Skip to main content
This is an event broadcasted by Tavus. An utterance contains the content of what was spoken and an indication of who spoke it (i.e. the user or replica). Each utterance event includes all of the words spoken by the user or replica measured from when the person started speaking to when they finished speaking. This could include multiple sentences or phrases. User utterances (role: user) are sent when the user finishes speaking and contain the transcribed text. Replica utterances (role: replica) are sent immediately when the replica begins speaking and contain the full LLM response text — including words the replica may not have actually spoken if it was interrupted. This makes them useful for quickly displaying the replica’s intended response.
If the replica is interrupted mid-sentence, the conversation.utterance event (role=replica) will still contain the full intended response.

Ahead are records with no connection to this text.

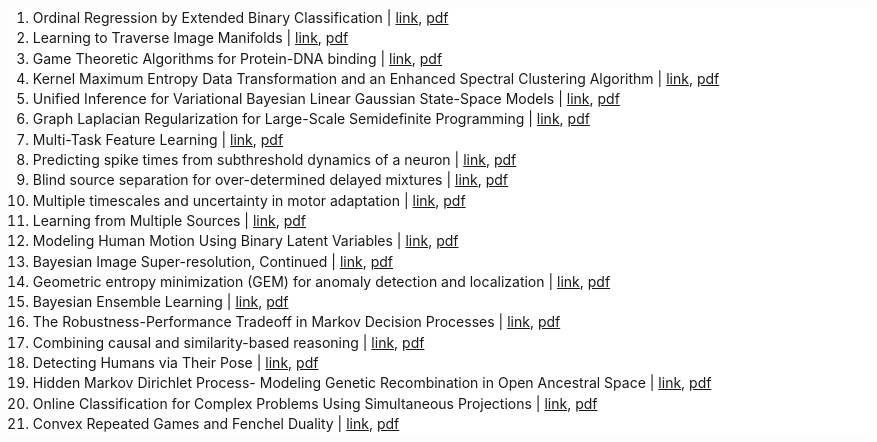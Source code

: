 1. Ordinal Regression by Extended Binary Classification | [link](https://papers.nips.cc/paper/2006/hash/019f8b946a256d9357eadc5ace2c8678-Abstract.html), [pdf](https://papers.nips.cc/paper/2006/file/019f8b946a256d9357eadc5ace2c8678-Paper.pdf)
2. Learning to Traverse Image Manifolds | [link](https://papers.nips.cc/paper/2006/hash/03bfc1d4783966c69cc6aef8247e0103-Abstract.html), [pdf](https://papers.nips.cc/paper/2006/file/03bfc1d4783966c69cc6aef8247e0103-Paper.pdf)
3. Game Theoretic Algorithms for Protein-DNA binding | [link](https://papers.nips.cc/paper/2006/hash/05b8caaf6ba6f4bdb68675ab8b893bda-Abstract.html), [pdf](https://papers.nips.cc/paper/2006/file/05b8caaf6ba6f4bdb68675ab8b893bda-Paper.pdf)
4. Kernel Maximum Entropy Data Transformation and an Enhanced Spectral Clustering Algorithm | [link](https://papers.nips.cc/paper/2006/hash/097e26b2ffb0339458b55da17425a71f-Abstract.html), [pdf](https://papers.nips.cc/paper/2006/file/097e26b2ffb0339458b55da17425a71f-Paper.pdf)
5. Unified Inference for Variational Bayesian Linear Gaussian State-Space Models | [link](https://papers.nips.cc/paper/2006/hash/09d37c08f7b129e96277388757530c72-Abstract.html), [pdf](https://papers.nips.cc/paper/2006/file/09d37c08f7b129e96277388757530c72-Paper.pdf)
6. Graph Laplacian Regularization for Large-Scale Semidefinite Programming | [link](https://papers.nips.cc/paper/2006/hash/0a5c79b1eaf15445da252ada718857e9-Abstract.html), [pdf](https://papers.nips.cc/paper/2006/file/0a5c79b1eaf15445da252ada718857e9-Paper.pdf)
7. Multi-Task Feature Learning | [link](https://papers.nips.cc/paper/2006/hash/0afa92fc0f8a9cf051bf2961b06ac56b-Abstract.html), [pdf](https://papers.nips.cc/paper/2006/file/0afa92fc0f8a9cf051bf2961b06ac56b-Paper.pdf)
8. Predicting spike times from subthreshold dynamics of a neuron | [link](https://papers.nips.cc/paper/2006/hash/0cd60efb5578cd967c3c23894f305800-Abstract.html), [pdf](https://papers.nips.cc/paper/2006/file/0cd60efb5578cd967c3c23894f305800-Paper.pdf)
9. Blind source separation for over-determined delayed mixtures | [link](https://papers.nips.cc/paper/2006/hash/0cdf61037d7053ca59347ab230818335-Abstract.html), [pdf](https://papers.nips.cc/paper/2006/file/0cdf61037d7053ca59347ab230818335-Paper.pdf)
10. Multiple timescales and uncertainty in motor adaptation | [link](https://papers.nips.cc/paper/2006/hash/0ebf197205c00fc6e0aac7261a8c1bdc-Abstract.html), [pdf](https://papers.nips.cc/paper/2006/file/0ebf197205c00fc6e0aac7261a8c1bdc-Paper.pdf)
11. Learning from Multiple Sources | [link](https://papers.nips.cc/paper/2006/hash/0f21f0349462cacdc5796990d37760ae-Abstract.html), [pdf](https://papers.nips.cc/paper/2006/file/0f21f0349462cacdc5796990d37760ae-Paper.pdf)
12. Modeling Human Motion Using Binary Latent Variables | [link](https://papers.nips.cc/paper/2006/hash/1091660f3dff84fd648efe31391c5524-Abstract.html), [pdf](https://papers.nips.cc/paper/2006/file/1091660f3dff84fd648efe31391c5524-Paper.pdf)
13. Bayesian Image Super-resolution, Continued | [link](https://papers.nips.cc/paper/2006/hash/10ce03a1ed01077e3e289f3e53c72813-Abstract.html), [pdf](https://papers.nips.cc/paper/2006/file/10ce03a1ed01077e3e289f3e53c72813-Paper.pdf)
14. Geometric entropy minimization (GEM) for anomaly detection and localization | [link](https://papers.nips.cc/paper/2006/hash/1160453108d3e537255e9f7b931f4e90-Abstract.html), [pdf](https://papers.nips.cc/paper/2006/file/1160453108d3e537255e9f7b931f4e90-Paper.pdf)
15. Bayesian Ensemble Learning | [link](https://papers.nips.cc/paper/2006/hash/1706f191d760c78dfcec5012e43b6714-Abstract.html), [pdf](https://papers.nips.cc/paper/2006/file/1706f191d760c78dfcec5012e43b6714-Paper.pdf)
16. The Robustness-Performance Tradeoff in Markov Decision Processes | [link](https://papers.nips.cc/paper/2006/hash/177540c7bcb8db31697b601642eac8d4-Abstract.html), [pdf](https://papers.nips.cc/paper/2006/file/177540c7bcb8db31697b601642eac8d4-Paper.pdf)
17. Combining causal and similarity-based reasoning | [link](https://papers.nips.cc/paper/2006/hash/1aa057313c28fa4a40c5bc084b11d276-Abstract.html), [pdf](https://papers.nips.cc/paper/2006/file/1aa057313c28fa4a40c5bc084b11d276-Paper.pdf)
18. Detecting Humans via Their Pose | [link](https://papers.nips.cc/paper/2006/hash/1bd4b29a8e0afccd9923fe29cecb4b29-Abstract.html), [pdf](https://papers.nips.cc/paper/2006/file/1bd4b29a8e0afccd9923fe29cecb4b29-Paper.pdf)
19. Hidden Markov Dirichlet Process- Modeling Genetic Recombination in Open Ancestral Space | [link](https://papers.nips.cc/paper/2006/hash/1c303b0eed3133200cf715285011b4e4-Abstract.html), [pdf](https://papers.nips.cc/paper/2006/file/1c303b0eed3133200cf715285011b4e4-Paper.pdf)
20. Online Classification for Complex Problems Using Simultaneous Projections | [link](https://papers.nips.cc/paper/2006/hash/1c67df9e0a5cfefa030b853983324004-Abstract.html), [pdf](https://papers.nips.cc/paper/2006/file/1c67df9e0a5cfefa030b853983324004-Paper.pdf)
21. Convex Repeated Games and Fenchel Duality | [link](https://papers.nips.cc/paper/2006/hash/1cfead9959b76ce44a847c850b61c587-Abstract.html), [pdf](https://papers.nips.cc/paper/2006/file/1cfead9959b76ce44a847c850b61c587-Paper.pdf)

To track only the words the replica actually spoke, use streaming utterance events, which progressively report spoken text and indicate interruptions.
Utterance events can be used to keep track of what the user or the replica has said. To track how long an utterance lasts, please refer to duration in “User Started/Stopped Speaking” and “Replica Started/Stopped Speaking” events. When the speaker is the user and the persona uses Raven-1, properties may include user_audio_analysis (tone/delivery) and/or user_visual_analysis (appearance and demeanor). These fields are only present when there is relevant analysis for that utterance.
message_type
string

Message type indicates what product this event will be used for. In this case, the message_type will be conversation

Example:

"conversation"

event_type
string

This is the type of event that is being sent back. This field will be present on all events and can be used to distinguish between different event types.

Example:

"conversation.utterance"

conversation_id
string

The unique identifier for the conversation.

Example:

"c123456"

inference_id
string

This is a unique identifier for a given utterance. In this case, it will be the utterance the replica is speaking.

Example:

"83294d9f-8306-491b-a284-791f56c8383f"

properties
object

This object contains the speech property (the contents of the utterance). When the speaker is the user and the persona uses Raven-1, it may also include user_audio_analysis and/or user_visual_analysis when relevant analysis is available.